At 09:03 PM 6/16/2012, you wrote:
I am quoting a section from the Electric user manual in Ch 7, section 7-4-2. The line in bold concerns me:




Scalable Transistors



The MOSIS CMOS technology has two transistor nodes that can take a text attribute to control their width. These transistors also have contacts built into them. Without the text attribute, the maximum width is displayed. However, by adding a "width" attribute, they shrink to that size. Note that the ports never change location, thus allowing them to scale without triggering constraints. The scaling feature of these transistors is not very useful because it is not possible to parameterize layout cells.

What does it mean that it is not possible to parametrize layout cells? From my experience, p-cells or paremetrized cells are cells where you can control some "parameter" of the device, such as length, width and such. And I see that Electric does have this capability, as I have placed MOS etc cells and indeed changed their length and width.

So could someone please explain what this statement in the manual means? Does it, maybe mean that a user cannot create a custom parametrized cells library?
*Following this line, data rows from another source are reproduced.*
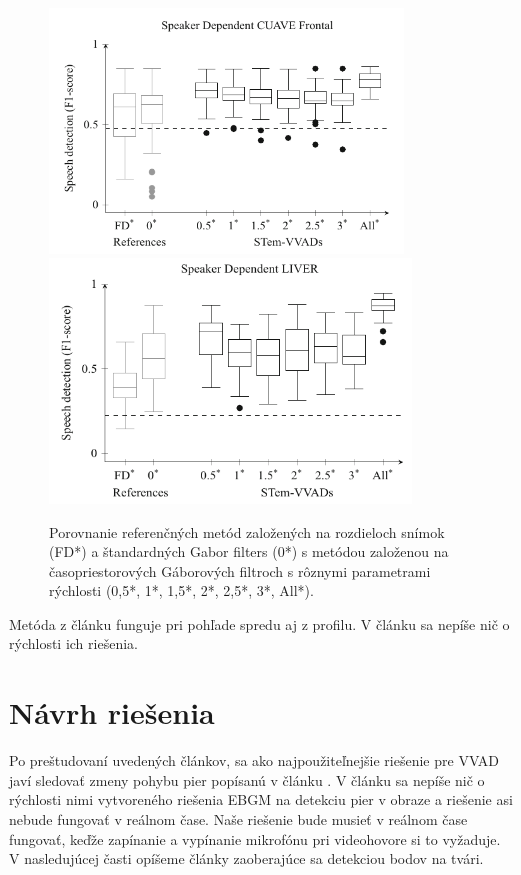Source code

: \begin{figure}[H]
	\begin{center}
		\includegraphics[height=6.5cm]{pics/cuaveFrontal.png}
		\includegraphics[height=6.5cm]{pics/liver.png}
		\caption{Porovnanie referenčných metód založených na rozdieloch snímok (FD*) a štandardných Gabor filters (0*) s metódou založenou na časopriestorových Gáborových filtroch s rôznymi parametrami rýchlosti (0,5*, 1*, 1,5*, 2*, 2,5*, 3*, All*).
		 \cite{joosten2015voice}}
		\label{pic-joosten2015voice}
	\end{center}
\end{figure}

Metóda z článku \cite{joosten2015voice} funguje pri pohľade spredu aj z profilu.
V článku sa nepíše nič o rýchlosti ich riešenia.\\

\chapter{Návrh riešenia}
Po preštudovaní uvedených článkov, sa ako najpoužiteľnejšie riešenie pre VVAD javí sledovať zmeny pohybu pier popísanú v článku \cite{aoki2007voice}. 
V článku sa nepíše nič o rýchlosti nimi vytvoreného riešenia EBGM na detekciu pier v obraze a riešenie asi nebude fungovať v reálnom čase. 
Naše riešenie bude musieť v reálnom čase fungovať, keďže zapínanie a vypínanie mikrofónu pri videohovore si to vyžaduje. 
V nasledujúcej časti opíšeme články zaoberajúce sa detekciou bodov na tvári.\\


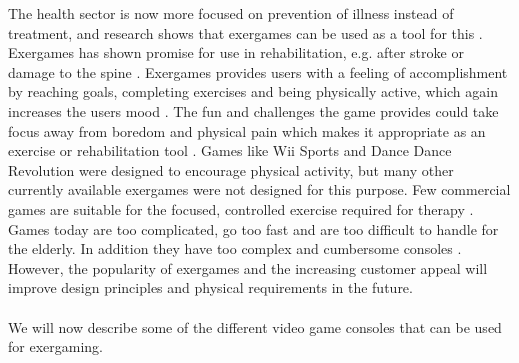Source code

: The health sector is now more focused on prevention of illness instead of treatment, and research shows that exergames can be used as a tool for this  \cite{gamingforhealth}. Exergames has shown promise for use in rehabilitation, e.g. after stroke or damage to the spine \cite{lange2011development}. Exergames provides users with a feeling of accomplishment by reaching goals, completing exercises and being physically active, which again increases the users mood \cite{staiano2011exergames}. The fun and challenges the game provides could take focus away from boredom and physical pain which makes it appropriate as an exercise or rehabilitation tool \cite{roleofvideogames} \cite{exergamesforelderly}. Games like Wii Sports and Dance Dance Revolution were designed to encourage physical activity, but many other currently available exergames were not designed for this purpose. Few commercial games are suitable for the focused, controlled exercise required for therapy \cite{lange2011development}. Games today are too complicated, go too fast and are too difficult to handle for the elderly. In addition they have too complex and cumbersome consoles \cite{exergamesforelderly}. However, the popularity of exergames and the increasing customer appeal will improve design principles and physical requirements in the future\cite{chamberlin2008exergames}. \\ \\
We will now describe some of the different video game consoles that can be used for exergaming.

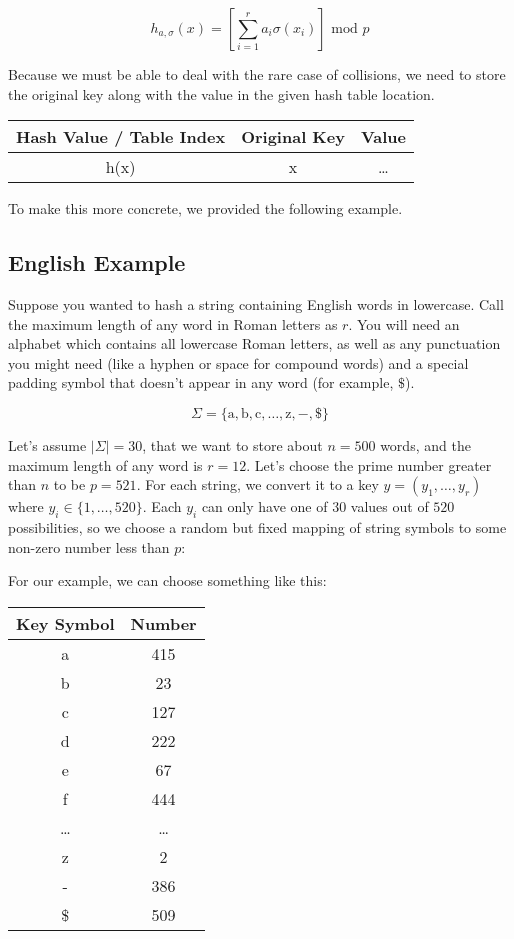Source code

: \documentclass{article}[10pth]
\begin{document}
\begin{equation}
h_{a,\sigma}(x) = \left[ \sum_{i=1}^r a_i\sigma(x_i)\right] \textrm{ mod } p
\end{equation}

Because we must be able to deal with the rare case of collisions, we need
to store the original key along with the value in the given hash table
location.

\begin{center}
\begin{tabular}{|c|c|c|}
\hline
\textbf{Hash Value / Table Index} & \textbf{Original Key} & \textbf{Value}\\
\hline
h(x) & x & \ldots\\
\hline
\end{tabular}
\end{center}

To make this more concrete, we provided the following example.

\subsection{English Example}

Suppose you wanted to hash a string containing English
words in lowercase.
Call the maximum length of any word in Roman letters as $r$.
You will need an alphabet which contains all lowercase Roman letters,
as well as any punctuation you might need (like a hyphen or space for compound
words) and a special padding symbol that doesn't appear in any word
(for example, $\$$).

\begin{equation}
\Sigma = \{\textrm{a},\textrm{b},\textrm{c},\ldots,\textrm{z},-,\$\}
\end{equation}

Let's assume $|\Sigma| = 30$, that we want to store about $n=500$
words, and the maximum length of any word is $r=12$.
Let's choose the prime number greater than $n$ to be
$p = 521$. For each string, we convert it to a
key $y = (y_1,\ldots,y_r)$ where $y_i \in \{1, \ldots, 520\}$. Each $y_i$
can only have one of $30$ values out of $520$ possibilities, so we choose
a random but fixed mapping of string symbols to some non-zero
number less than $p$:

For our example, we can choose something like this:

\begin{center}
\begin{tabular}{|c|c|}
\hline
\textbf{Key Symbol} & \textbf{Number}\\
\hline
a & 415\\
\hline
b & 23\\
\hline
c & 127\\
\hline
d & 222\\
\hline
e & 67\\
\hline
f & 444\\
\hline
\ldots & \ldots\\
\hline
z & 2\\
\hline
- & 386\\
\hline
\$ & 509\\
\hline
\end{tabular}
\end{center}
\end{document}

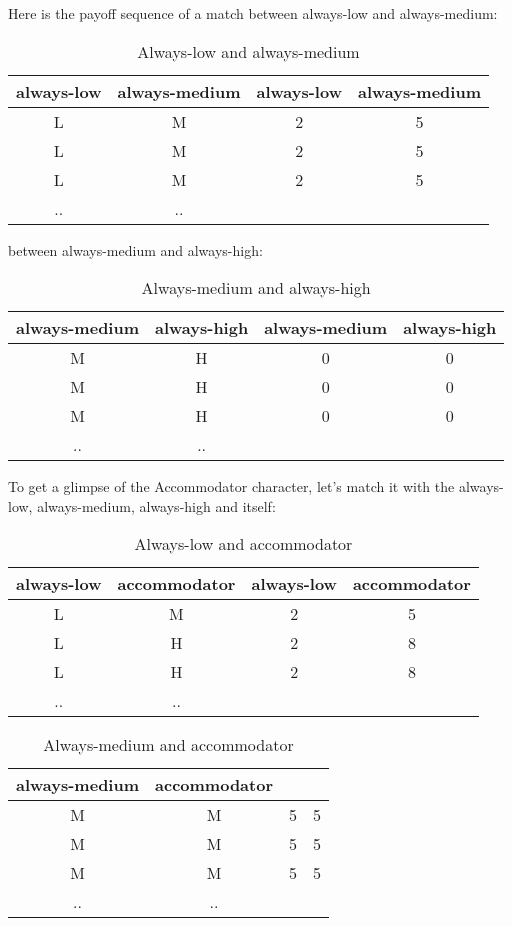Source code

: \documentclass[12.5pt]{report}
\begin{document}
Here is the payoff sequence of a match between always-low and always-medium:
\begin{table}[h!]
\center
\begin{tabular}{cc|cc}
always-low & always-medium & always-low & always-medium\\
\hline
L & M & 2 & 5 \\
L & M & 2 & 5 \\
L & M & 2 & 5 \\
.. & ..\\
\end{tabular}
\caption{Always-low and always-medium}
\end{table}

between always-medium and always-high:
\begin{table}[h!]
\center
\begin{tabular}{cc|cc}
always-medium & always-high & always-medium & always-high\\
\hline
M & H & 0 & 0 \\
M & H & 0 & 0 \\
M & H & 0 & 0 \\
.. & ..\\
\end{tabular}
\caption{Always-medium and always-high}
\end{table}


To get a glimpse of the Accommodator character, let's match it with the always-low, always-medium, always-high and itself:

\begin{table}[h!]
\center
\begin{tabular}{cc|cc}
always-low & accommodator & always-low & accommodator\\
\hline
L & M & 2 & 5 \\
L & H & 2 & 8 \\
L & H & 2 & 8 \\
.. & ..\\
\end{tabular}
\caption{Always-low and accommodator}
\end{table}

\begin{table}[h!]
\center
\begin{tabular}{cc|cc}
always-medium & accommodator & & \\
\hline
M & M & 5 & 5 \\
M & M & 5 & 5 \\
M & M & 5 & 5 \\
.. & ..\\
\end{tabular}
\caption{Always-medium and accommodator}
\end{table}
\end{document}

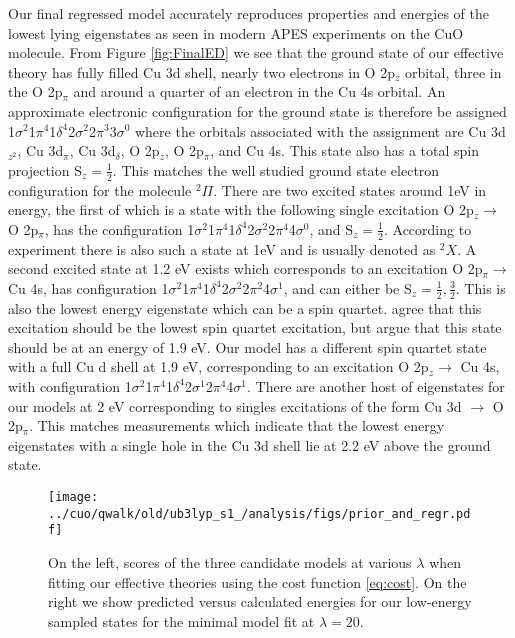 \documentclass[12pt]{article}
\begin{document}
Our final regressed model accurately reproduces properties and energies of the lowest lying eigenstates as seen in modern APES experiments on the CuO molecule.
From Figure \ref{fig:FinalED} we see that the ground state of our effective theory has fully filled Cu 3d shell, nearly two electrons in O 2p$_z$ orbital, three in the O 2p$_\pi$ and around a quarter of an electron in the Cu 4s orbital.
An approximate electronic configuration for the ground state is therefore
be assigned 1$\sigma^2$1$\pi^4$1$\delta^4$2$\sigma^2$2$\pi^3$3$\sigma^0$ where the orbitals associated with the assignment are Cu 3d$_{z^2}$, Cu 3d$_\pi$, Cu 3d$_\delta$, O 2p$_z$, O 2p$_\pi$, and Cu 4s.
This state also has a total spin projection S$_z = \frac{1}{2}$.
This matches the well studied ground state electron configuration for the molecule $^2\Pi$.
There are two excited states around 1eV in energy, the first of which is a state with the following single excitation O 2p$_z \rightarrow$ O 2p$_\pi$, has the configuration 1$\sigma^2$1$\pi^4$1$\delta^4$2$\sigma^2$2$\pi^4$4$\sigma^0$, and S$_z = \frac{1}{2}$.
According to experiment there is also such a state at 1eV and is usually denoted as $^2X$.
A second excited state at 1.2 eV exists which corresponds to an excitation 
O 2p$_\pi \rightarrow$ Cu 4s, has configuration 1$\sigma^2$1$\pi^4$1$\delta^4$2$\sigma^2$2$\pi^2$4$\sigma^1$, and can either be S$_z = \frac{1}{2}, \frac{3}{2}$. 
This is also the lowest energy eigenstate which can be a spin quartet.
 agree that this excitation should be the lowest spin quartet excitation, but argue that this state should be at an energy of 1.9 eV. 
Our model has a different spin quartet state with a full Cu d shell at 1.9 eV, corresponding to an excitation O 2p$_z \rightarrow$ Cu 4s, with configuration 1$\sigma^2$1$\pi^4$1$\delta^4$2$\sigma^1$2$\pi^4$4$\sigma^1$. 
There are another host of eigenstates for our models at 2 eV corresponding to singles excitations of the form Cu 3d $\rightarrow$ O 2p$_\pi$. 
This matches measurements which indicate that the lowest energy eigenstates with a single hole in the Cu 3d shell lie at 2.2 eV above the ground state.


\begin{figure}[H]
\begin{center}
\texttt{[image: ../cuo/qwalk/old/ub3lyp\_s1\_/analysis/figs/prior\_and\_regr.pdf]}
\end{center}
\caption{On the left, scores of the three candidate models at various $\lambda$ when fitting our effective theories using the cost function \eqref{eq:cost}. On the right we show predicted versus calculated energies for our low-energy sampled states for the minimal model fit at $\lambda = 20$.}
\label{fig:Prior}
\end{figure}
\end{document}
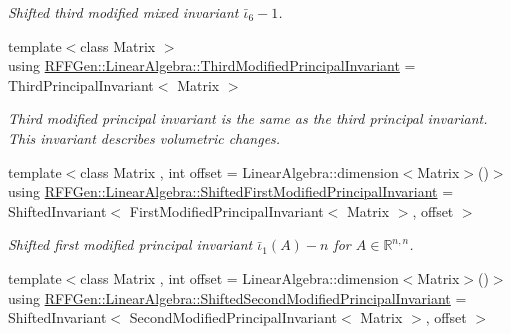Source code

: \begin{DoxyCompactItemize}
\begin{DoxyCompactList}\small\item\em Shifted third modified mixed invariant $ \bar\iota_6 - 1 $. \end{DoxyCompactList}\item 
\hypertarget{group__InvariantGroup_gaa792be731084cbbbc5156be9ea1b34ef}{{\footnotesize template$<$class Matrix $>$ }\\using \hyperlink{group__InvariantGroup_gaa792be731084cbbbc5156be9ea1b34ef}{R\-F\-F\-Gen\-::\-Linear\-Algebra\-::\-Third\-Modified\-Principal\-Invariant} = Third\-Principal\-Invariant$<$ Matrix $>$}\label{group__InvariantGroup_gaa792be731084cbbbc5156be9ea1b34ef}

\begin{DoxyCompactList}\small\item\em Third modified principal invariant is the same as the third principal invariant. This invariant describes volumetric changes. \end{DoxyCompactList}\item 
\hypertarget{group__InvariantGroup_gae337e31060263dfcdbcdd5301659a79c}{{\footnotesize template$<$class Matrix , int offset = Linear\-Algebra\-::dimension$<$\-Matrix$>$()$>$ }\\using \hyperlink{group__InvariantGroup_gae337e31060263dfcdbcdd5301659a79c}{R\-F\-F\-Gen\-::\-Linear\-Algebra\-::\-Shifted\-First\-Modified\-Principal\-Invariant} = Shifted\-Invariant$<$ First\-Modified\-Principal\-Invariant$<$ Matrix $>$, offset $>$}\label{group__InvariantGroup_gae337e31060263dfcdbcdd5301659a79c}

\begin{DoxyCompactList}\small\item\em Shifted first modified principal invariant $ \bar\iota_1(A) - n $ for $ A\in\mathbb{R}^{n,n} $. \end{DoxyCompactList}\item 
\hypertarget{group__InvariantGroup_ga8d736a3e8713fe3445b04dd4ead07788}{{\footnotesize template$<$class Matrix , int offset = Linear\-Algebra\-::dimension$<$\-Matrix$>$()$>$ }\\using \hyperlink{group__InvariantGroup_ga8d736a3e8713fe3445b04dd4ead07788}{R\-F\-F\-Gen\-::\-Linear\-Algebra\-::\-Shifted\-Second\-Modified\-Principal\-Invariant} = Shifted\-Invariant$<$ Second\-Modified\-Principal\-Invariant$<$ Matrix $>$, offset $>$}\label{group__InvariantGroup_ga8d736a3e8713fe3445b04dd4ead07788}


\end{DoxyCompactItemize}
I hope this is not true.

Although Cadence does have "pcells" that can change their internal geometry according to parameters on the pcell, Electric does not have this capability. You cannot put a parameter onto an arbitrary Electric Cell, and then expect the geometry in that cell to alter according to the parameter value.

There are limited exceptions to this rule. For example, it *IS* possible to create parameters, especially in the schematics side of things, which will propagate down the hierarchy and be used somewhere, for example in a Spice deck. But the actual geometry, as seen on the display, cannot be affected in this way.

So the manual is telling you that the "scalable transistors" are an exception to the "no geometry can be parameterizable" rule, but a minor one, and one that doesn't give you the full power that you might want. For example, the "scalable transistors" have to be made as wide as the widest expected parameter value, because they can only really shrink from their placed size, not grow. And since other parts of the layout cannot be parameterized, the scalable transistors actually find little use in common practice.